INPUT FOR THIS TASK:
******
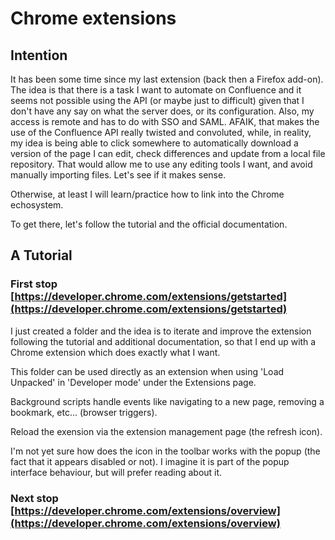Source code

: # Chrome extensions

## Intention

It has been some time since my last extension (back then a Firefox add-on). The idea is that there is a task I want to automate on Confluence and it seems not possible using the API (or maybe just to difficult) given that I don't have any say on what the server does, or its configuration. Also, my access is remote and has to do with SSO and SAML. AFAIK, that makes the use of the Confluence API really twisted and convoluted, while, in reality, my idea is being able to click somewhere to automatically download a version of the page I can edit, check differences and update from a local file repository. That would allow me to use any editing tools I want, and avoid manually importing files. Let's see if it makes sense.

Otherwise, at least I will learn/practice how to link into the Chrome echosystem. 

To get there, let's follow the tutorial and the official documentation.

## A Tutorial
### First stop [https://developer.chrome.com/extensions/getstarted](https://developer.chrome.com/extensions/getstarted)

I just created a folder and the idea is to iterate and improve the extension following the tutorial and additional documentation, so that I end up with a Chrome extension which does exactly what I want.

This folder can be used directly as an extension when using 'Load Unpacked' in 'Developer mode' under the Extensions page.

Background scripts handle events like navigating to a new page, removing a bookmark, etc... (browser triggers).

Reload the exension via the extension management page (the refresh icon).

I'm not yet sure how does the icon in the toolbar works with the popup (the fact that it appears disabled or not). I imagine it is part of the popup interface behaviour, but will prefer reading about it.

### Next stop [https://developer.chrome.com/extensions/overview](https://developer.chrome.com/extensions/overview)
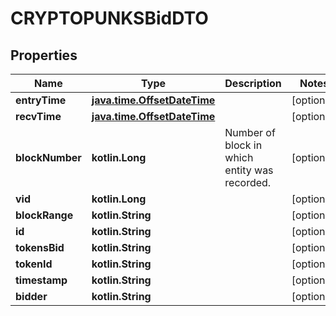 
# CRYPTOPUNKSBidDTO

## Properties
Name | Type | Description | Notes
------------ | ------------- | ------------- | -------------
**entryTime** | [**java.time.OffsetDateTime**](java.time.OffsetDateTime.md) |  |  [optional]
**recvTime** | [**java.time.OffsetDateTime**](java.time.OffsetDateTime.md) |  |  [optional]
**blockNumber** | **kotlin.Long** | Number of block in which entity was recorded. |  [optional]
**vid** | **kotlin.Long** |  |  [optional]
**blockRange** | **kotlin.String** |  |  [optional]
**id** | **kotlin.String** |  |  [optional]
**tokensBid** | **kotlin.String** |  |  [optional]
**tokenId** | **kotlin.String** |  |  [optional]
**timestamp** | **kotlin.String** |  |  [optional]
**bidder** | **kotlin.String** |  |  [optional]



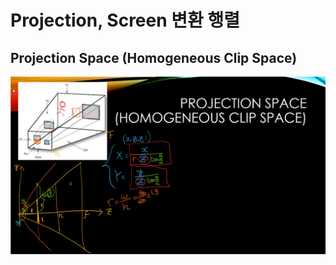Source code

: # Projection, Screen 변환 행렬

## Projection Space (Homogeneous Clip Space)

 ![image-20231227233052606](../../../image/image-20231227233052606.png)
******
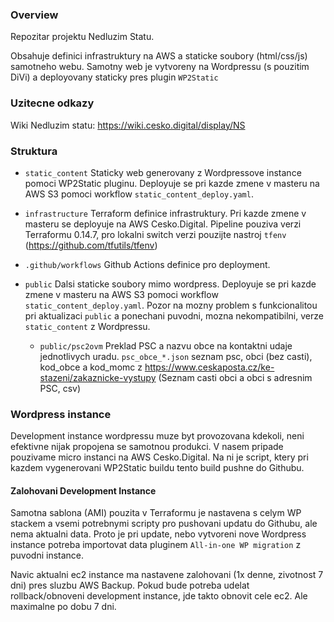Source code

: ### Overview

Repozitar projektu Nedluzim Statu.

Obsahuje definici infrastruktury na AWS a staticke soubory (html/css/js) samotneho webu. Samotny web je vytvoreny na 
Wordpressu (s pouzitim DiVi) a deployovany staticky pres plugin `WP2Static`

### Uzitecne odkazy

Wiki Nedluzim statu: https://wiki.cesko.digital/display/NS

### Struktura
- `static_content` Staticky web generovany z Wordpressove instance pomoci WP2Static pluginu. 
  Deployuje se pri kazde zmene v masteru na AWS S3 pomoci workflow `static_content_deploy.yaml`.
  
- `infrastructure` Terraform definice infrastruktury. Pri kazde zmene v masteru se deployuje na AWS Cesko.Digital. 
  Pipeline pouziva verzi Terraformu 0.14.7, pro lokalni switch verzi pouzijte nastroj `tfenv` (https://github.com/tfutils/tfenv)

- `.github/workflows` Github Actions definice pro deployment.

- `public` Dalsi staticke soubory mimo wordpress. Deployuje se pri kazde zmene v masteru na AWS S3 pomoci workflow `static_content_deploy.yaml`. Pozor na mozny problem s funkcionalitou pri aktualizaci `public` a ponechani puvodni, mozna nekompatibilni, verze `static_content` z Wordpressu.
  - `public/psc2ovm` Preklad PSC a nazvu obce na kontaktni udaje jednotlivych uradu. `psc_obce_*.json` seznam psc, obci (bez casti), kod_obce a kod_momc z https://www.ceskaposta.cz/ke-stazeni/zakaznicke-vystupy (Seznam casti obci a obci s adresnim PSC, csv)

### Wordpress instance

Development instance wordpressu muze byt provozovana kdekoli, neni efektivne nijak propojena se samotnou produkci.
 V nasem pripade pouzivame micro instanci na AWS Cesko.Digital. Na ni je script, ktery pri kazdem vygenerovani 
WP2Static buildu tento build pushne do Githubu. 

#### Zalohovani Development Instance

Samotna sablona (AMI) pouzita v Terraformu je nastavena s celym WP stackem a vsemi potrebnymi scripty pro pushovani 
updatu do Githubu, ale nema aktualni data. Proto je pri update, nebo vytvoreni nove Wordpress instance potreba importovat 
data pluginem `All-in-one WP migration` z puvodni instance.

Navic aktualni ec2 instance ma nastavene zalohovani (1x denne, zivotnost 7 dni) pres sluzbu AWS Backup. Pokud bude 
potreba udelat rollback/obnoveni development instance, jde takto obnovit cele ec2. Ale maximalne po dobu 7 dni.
******
WORK ITEM:
Word for word, restate the lines of the listing above starting at the line with "Wordpressu (s pouzitim" and ending at the line with "definice pro deployment.", and nothing outside them.

EXERCISE OUTPUT:
Wordpressu (s pouzitim DiVi) a deployovany staticky pres plugin `WP2Static`

### Uzitecne odkazy

Wiki Nedluzim statu: https://wiki.cesko.digital/display/NS

### Struktura
- `static_content` Staticky web generovany z Wordpressove instance pomoci WP2Static pluginu. 
  Deployuje se pri kazde zmene v masteru na AWS S3 pomoci workflow `static_content_deploy.yaml`.
  
- `infrastructure` Terraform definice infrastruktury. Pri kazde zmene v masteru se deployuje na AWS Cesko.Digital. 
  Pipeline pouziva verzi Terraformu 0.14.7, pro lokalni switch verzi pouzijte nastroj `tfenv` (https://github.com/tfutils/tfenv)

- `.github/workflows` Github Actions definice pro deployment.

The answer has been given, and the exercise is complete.